··· Records for processing

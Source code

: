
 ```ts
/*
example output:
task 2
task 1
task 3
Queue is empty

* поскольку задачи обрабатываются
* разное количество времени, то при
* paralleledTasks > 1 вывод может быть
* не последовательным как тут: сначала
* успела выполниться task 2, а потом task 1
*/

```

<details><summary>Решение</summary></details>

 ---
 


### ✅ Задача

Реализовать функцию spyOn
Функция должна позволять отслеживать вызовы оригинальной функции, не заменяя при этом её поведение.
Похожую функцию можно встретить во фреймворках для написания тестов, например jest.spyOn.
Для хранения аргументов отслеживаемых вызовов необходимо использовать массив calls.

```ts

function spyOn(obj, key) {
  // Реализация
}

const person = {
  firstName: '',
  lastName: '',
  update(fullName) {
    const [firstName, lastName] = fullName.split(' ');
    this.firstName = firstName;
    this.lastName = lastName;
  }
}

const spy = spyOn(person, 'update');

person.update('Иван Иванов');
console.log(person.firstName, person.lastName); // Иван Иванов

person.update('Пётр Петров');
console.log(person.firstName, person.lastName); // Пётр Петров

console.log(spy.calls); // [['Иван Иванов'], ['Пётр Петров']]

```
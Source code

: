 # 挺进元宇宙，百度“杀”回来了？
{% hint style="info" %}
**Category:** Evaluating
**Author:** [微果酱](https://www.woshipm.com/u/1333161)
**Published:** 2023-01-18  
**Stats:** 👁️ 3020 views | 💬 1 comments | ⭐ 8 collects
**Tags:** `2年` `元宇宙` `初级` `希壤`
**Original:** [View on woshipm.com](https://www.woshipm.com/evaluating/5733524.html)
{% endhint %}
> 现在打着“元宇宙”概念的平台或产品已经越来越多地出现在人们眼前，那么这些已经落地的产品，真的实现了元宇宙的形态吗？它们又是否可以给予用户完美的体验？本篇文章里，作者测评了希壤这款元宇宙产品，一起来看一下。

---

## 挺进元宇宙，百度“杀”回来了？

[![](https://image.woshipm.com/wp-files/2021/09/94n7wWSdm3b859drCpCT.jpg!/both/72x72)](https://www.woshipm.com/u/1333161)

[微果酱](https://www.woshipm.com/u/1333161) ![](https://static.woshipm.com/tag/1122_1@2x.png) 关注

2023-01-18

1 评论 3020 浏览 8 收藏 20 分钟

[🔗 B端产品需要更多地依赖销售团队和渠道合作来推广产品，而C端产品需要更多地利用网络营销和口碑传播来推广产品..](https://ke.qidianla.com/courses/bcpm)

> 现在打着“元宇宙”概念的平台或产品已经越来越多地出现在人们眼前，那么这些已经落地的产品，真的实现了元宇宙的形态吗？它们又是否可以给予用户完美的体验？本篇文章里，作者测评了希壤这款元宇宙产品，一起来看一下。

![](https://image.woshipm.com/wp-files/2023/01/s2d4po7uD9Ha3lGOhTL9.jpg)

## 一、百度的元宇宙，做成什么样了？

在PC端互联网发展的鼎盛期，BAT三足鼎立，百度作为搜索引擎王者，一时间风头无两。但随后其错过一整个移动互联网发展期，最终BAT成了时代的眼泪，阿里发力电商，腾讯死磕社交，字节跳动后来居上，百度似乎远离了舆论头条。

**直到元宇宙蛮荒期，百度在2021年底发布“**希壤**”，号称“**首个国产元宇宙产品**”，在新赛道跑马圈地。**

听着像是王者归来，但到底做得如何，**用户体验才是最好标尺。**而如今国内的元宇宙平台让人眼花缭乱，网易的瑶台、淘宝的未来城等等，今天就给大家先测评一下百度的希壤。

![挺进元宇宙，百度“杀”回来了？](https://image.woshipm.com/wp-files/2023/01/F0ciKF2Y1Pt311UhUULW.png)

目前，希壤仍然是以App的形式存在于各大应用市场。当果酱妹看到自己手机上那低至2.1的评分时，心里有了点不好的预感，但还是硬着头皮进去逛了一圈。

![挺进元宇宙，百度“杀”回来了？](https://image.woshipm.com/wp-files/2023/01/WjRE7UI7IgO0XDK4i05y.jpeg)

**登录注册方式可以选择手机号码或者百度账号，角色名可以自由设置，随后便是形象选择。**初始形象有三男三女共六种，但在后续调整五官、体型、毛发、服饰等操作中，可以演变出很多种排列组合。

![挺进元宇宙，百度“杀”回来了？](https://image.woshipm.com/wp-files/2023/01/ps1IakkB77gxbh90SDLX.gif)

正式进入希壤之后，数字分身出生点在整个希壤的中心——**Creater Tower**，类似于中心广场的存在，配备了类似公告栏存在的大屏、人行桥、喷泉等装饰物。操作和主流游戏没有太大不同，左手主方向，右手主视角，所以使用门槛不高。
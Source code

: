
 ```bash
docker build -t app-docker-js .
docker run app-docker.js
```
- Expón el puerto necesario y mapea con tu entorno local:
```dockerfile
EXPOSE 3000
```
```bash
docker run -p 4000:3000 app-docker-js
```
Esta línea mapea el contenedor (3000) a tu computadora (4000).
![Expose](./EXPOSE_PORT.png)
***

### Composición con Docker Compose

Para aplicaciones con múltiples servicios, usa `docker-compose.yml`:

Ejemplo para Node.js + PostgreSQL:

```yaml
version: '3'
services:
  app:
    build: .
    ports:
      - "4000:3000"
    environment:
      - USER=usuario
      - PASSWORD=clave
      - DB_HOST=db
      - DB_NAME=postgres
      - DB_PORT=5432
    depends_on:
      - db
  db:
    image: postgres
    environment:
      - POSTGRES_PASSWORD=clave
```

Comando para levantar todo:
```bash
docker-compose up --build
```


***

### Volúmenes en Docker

······

For the data above, state how many of its lines contain the word "this", giving no other text.

2